The Client VPN section allows the user to use IPsec only, for now and it’s very easy to configure. Lastly, there’s the Firewall, where you can set Outbound Rules (TCP, UDP, ICMP or Any), Port Forwarding (either WAN or both WAN1 and WAN2), add 1:1 NAT rules, as well as edit the Allowed Services (ICMP Ping and Web config). For now, these seem to be the main features and settings, so let’s have a look at some of them a bit more in detail.
Dual-WAN Configuration and Test
EnGenius has made the dual-WAN configuration very simple and easy to understand, but it is also a bit more limited in options than other multi-WAN gateways out there, including the TP-Link TL-ER7206. Each of the two WAN ports supports DHCP, PPPoE and Static IP connections, it’s possible to choose the DNS Server, set a VLAN ID and limit the bandwidth.
You can also choose the Primary WAN Interface, so, when selecting the Failover policy, when the link returns to the primary WAN, the gateway will switch back automatically to that port. Before moving forward, I decided to check out just how quickly the EnGenius ESG510 is able to switch from one WAN to the other when set up in Failover mode. So far, almost all dual-WAN routers that I tested managed to perform this switch in about a second.
I connected the gateway to two separate routers and while both were connected to the ESG510 (WAN1 primary and WAN2 secondary), I ran two concurrent Ping tests to 8.8.8.8 and 1.1.1.1. After that I disconnected the cable from the WAN1 port. As can be seen from the screenshot, there is a single ‘Destination host unreachable’ message which means that only one packet was lost during the switch. I redid the test several times and every time I got the same result. Next, I decided to see how long does the EnGenius ESG510 needs to return to the WAN1 port which was set as primary.
I tried it several times until the switch was done seamlessly after about 9 seconds. What that means is that after the link returns to the WAN1 port (in my case, I reconnected the cable), the gateway will take about 9 seconds to switch back to it. Besides the Failover policy, it’s also possible to use the Load Balance mode which essentially enables the WRR or weighted round robin and it’s a way to divide the load between the links.
At the moment, you can’t select the weight (although I assume setting a primary WAN will give it more weight) and, at least for now, there is no support for link aggregation. About the Cellular Connection, you can set it up by entering the SIM PIN, the Idle Timeout and the Dial on Demand.
The VPN Configuration (IPsec)
As I have previously mentioned, the EnGenius ESG510 supports IPsec Client VPN and the developers did say that more types will be supported in the future. And to set it up, you need to go to Configure > Gateway > Client VPN and enable it, then choose IPsec which is for now, the only available.
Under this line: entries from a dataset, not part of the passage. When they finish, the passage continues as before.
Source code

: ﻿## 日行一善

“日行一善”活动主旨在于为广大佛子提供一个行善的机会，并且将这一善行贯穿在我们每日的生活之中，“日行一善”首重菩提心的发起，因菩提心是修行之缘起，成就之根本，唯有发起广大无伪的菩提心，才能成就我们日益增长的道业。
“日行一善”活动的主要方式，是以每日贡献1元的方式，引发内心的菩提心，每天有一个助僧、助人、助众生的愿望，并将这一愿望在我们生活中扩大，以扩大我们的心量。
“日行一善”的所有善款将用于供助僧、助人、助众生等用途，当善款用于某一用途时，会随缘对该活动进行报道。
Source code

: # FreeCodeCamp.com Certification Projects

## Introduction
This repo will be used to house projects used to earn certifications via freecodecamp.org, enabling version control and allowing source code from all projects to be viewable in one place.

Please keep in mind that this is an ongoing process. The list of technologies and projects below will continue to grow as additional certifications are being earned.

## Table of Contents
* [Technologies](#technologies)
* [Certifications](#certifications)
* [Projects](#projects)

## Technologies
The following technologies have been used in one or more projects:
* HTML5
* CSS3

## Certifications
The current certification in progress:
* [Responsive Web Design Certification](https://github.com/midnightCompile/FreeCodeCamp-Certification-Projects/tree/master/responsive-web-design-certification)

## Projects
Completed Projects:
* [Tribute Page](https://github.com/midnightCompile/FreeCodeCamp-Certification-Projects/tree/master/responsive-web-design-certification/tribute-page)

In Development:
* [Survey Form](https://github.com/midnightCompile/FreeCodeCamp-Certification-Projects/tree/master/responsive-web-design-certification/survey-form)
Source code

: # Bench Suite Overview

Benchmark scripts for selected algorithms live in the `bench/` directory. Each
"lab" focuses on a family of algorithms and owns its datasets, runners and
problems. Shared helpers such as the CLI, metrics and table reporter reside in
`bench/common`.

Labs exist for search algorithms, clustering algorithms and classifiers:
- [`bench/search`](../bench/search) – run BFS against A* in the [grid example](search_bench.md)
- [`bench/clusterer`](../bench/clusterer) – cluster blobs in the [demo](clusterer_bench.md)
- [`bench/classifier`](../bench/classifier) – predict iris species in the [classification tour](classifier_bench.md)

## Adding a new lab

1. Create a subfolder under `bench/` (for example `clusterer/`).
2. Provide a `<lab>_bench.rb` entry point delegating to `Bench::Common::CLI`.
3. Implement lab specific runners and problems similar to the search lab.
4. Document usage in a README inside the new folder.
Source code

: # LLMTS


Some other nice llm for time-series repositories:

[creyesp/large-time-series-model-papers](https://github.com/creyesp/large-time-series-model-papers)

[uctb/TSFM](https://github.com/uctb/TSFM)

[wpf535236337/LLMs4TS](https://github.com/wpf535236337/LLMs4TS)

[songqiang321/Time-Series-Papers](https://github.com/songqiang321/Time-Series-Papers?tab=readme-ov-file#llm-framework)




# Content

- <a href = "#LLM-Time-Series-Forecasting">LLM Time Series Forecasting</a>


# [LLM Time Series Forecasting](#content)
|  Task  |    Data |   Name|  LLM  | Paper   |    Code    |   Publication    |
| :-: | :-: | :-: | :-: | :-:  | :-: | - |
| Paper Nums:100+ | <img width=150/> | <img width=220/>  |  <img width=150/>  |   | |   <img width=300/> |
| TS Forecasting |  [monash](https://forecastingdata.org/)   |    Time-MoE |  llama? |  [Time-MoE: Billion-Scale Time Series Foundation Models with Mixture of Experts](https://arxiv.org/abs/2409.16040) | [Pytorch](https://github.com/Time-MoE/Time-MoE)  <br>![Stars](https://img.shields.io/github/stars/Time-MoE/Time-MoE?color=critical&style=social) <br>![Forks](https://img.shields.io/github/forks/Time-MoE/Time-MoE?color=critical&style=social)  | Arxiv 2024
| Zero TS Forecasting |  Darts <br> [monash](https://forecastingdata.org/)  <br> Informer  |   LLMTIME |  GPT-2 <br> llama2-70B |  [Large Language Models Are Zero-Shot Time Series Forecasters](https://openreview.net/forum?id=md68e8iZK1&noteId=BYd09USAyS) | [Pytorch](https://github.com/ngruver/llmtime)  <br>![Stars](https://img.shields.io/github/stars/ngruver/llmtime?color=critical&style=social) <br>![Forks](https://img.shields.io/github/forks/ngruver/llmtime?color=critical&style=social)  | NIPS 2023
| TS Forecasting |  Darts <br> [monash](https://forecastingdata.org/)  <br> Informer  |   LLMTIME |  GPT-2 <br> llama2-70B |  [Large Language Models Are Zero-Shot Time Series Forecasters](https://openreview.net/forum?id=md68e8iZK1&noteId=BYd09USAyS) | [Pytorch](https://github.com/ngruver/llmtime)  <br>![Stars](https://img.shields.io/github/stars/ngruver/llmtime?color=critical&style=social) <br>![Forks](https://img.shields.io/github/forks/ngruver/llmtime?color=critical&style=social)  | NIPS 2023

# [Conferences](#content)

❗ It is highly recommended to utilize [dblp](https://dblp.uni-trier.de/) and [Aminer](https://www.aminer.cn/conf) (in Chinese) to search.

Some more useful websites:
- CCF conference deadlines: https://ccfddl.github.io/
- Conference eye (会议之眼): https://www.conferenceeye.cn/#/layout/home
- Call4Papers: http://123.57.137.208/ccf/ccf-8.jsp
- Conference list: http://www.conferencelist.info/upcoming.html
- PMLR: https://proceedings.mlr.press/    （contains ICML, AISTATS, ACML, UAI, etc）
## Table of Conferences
Then, take note of the Hostname, choose a VPN Client Subnet (a subnet that’s not used anywhere else on the network), choose the DNS and the WINS Serves (I left the default ones) and then, I entered a Pre-Shared Key (again, take note of the key because you will need to use it again).
Afterwards, I had to create a VPN username. This can be done by going to Configure > Users > ESG VPN Users. Here, you need to set up the username and password. Then, I decided to use an iOS device since I had the IPsec profile already created from since I tested the TP-Link TL-ER7206. The idea is to set the Server to the Hostname written on the ESG510 config page, insert the Account name and Password, as well as the Secret (the passkey that we previously set). That’s about it.
The Conclusion
Considering that the EnGenius ESG510 is the first gateway developed by the manufacturer, it did manage to get a lot of things right. The dual-WAN support is fairly well rounded and the extra 3G/4G/5G dongle support is a welcomed addition. The stars of the show are the four 2.5GbE ports, including a PoE+ one and I hope this is a trend that many other brands will follow suit (without going out of control with the pricing). Also, the integration with the Cloud management platform is so far, well done.
At the same time, I can’t help feeling that we need more. I am aware that more VPN-related features will come to the ESG510 (hopefully some of them not locked behind a subscription), but the developers absolutely need to add some IPS/IDS implementation (specific to the gateway, not just under the pro feature AirGuard). And I know that this will have an impact on the throughput (which is pretty much unaffected by any of the current features right now), but I am fairly sure that the hardware can handle it (this exact platform works great with pfSense which is far more demanding).